Your assignment - Indicate only the number of lines in the listing below in which the word "length" appears.

Task data -
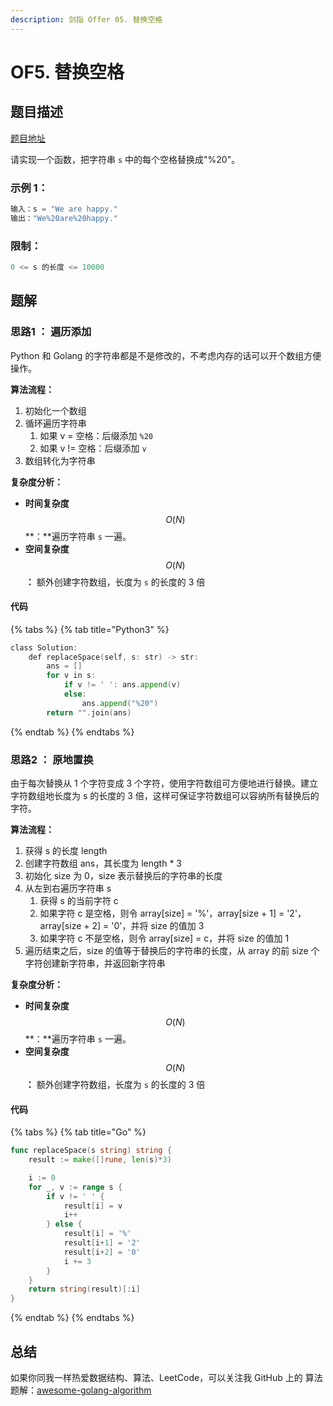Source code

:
 ```yaml
---
description: 剑指 Offer 05. 替换空格
---
```


# OF5. 替换空格

## 题目描述

[题目地址](https://leetcode-cn.com/problems/ti-huan-kong-ge-lcof/)

请实现一个函数，把字符串 `s` 中的每个空格替换成"%20"。

### **示例 1：**

```go
输入：s = "We are happy."
输出："We%20are%20happy."
```

### **限制：**

```go
0 <= s 的长度 <= 10000
```

## 题解

### 思路1 ： 遍历添加

Python 和 Golang 的字符串都是不是修改的，不考虑内存的话可以开个数组方便操作。

**算法流程：**

1. 初始化一个数组
2. 循环遍历字符串
   1. 如果 v = 空格：后缀添加  `%20`
   2. 如果 v != 空格：后缀添加  `v` 
3. 数组转化为字符串 

**复杂度分析：**

* **时间复杂度**$$O(N)$$**：**遍历字符串 `s` 一遍。
* **空间复杂度**$$O(N)$$**：** 额外创建字符数组，长度为 `s` 的长度的 3 倍

#### 代码

{% tabs %}
{% tab title="Python3" %}
```go
class Solution:
    def replaceSpace(self, s: str) -> str:
        ans = []
        for v in s:
            if v != ' ': ans.append(v)
            else:
                ans.append("%20")
        return "".join(ans)
```
{% endtab %}
{% endtabs %}

### 思路2 ： 原地置换

由于每次替换从 1 个字符变成 3 个字符，使用字符数组可方便地进行替换。建立字符数组地长度为 s 的长度的 3 倍，这样可保证字符数组可以容纳所有替换后的字符。

**算法流程：**

1. 获得 s 的长度 length 
2. 创建字符数组 ans，其长度为 length \* 3 
3. 初始化 size 为 0，size 表示替换后的字符串的长度 
4. 从左到右遍历字符串 s 
   1. 获得 s 的当前字符 c
   2.  如果字符 c 是空格，则令 array\[size\] = '%'，array\[size + 1\] = '2'，array\[size + 2\] = '0'，并将 size 的值加 3 
   3. 如果字符 c 不是空格，则令 array\[size\] = c，并将 size 的值加 1 
5. 遍历结束之后，size 的值等于替换后的字符串的长度，从 array 的前 size 个字符创建新字符串，并返回新字符串

**复杂度分析：**

* **时间复杂度**$$O(N)$$**：**遍历字符串 `s` 一遍。
* **空间复杂度**$$O(N)$$**：** 额外创建字符数组，长度为 `s` 的长度的 3 倍

#### 代码

{% tabs %}
{% tab title="Go" %}
```go
func replaceSpace(s string) string {
	result := make([]rune, len(s)*3)

	i := 0
	for _, v := range s {
		if v != ' ' {
			result[i] = v
			i++
		} else {
			result[i] = '%'
			result[i+1] = '2'
			result[i+2] = '0'
			i += 3
		}
	}
	return string(result)[:i]
}
```
{% endtab %}
{% endtabs %}

### 

## 总结

如果你同我一样热爱数据结构、算法、LeetCode，可以关注我 GitHub 上的 算法 题解：[awesome-golang-algorithm](https://github.com/kylesliu/awesome-golang-algorithm)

Final answer - 2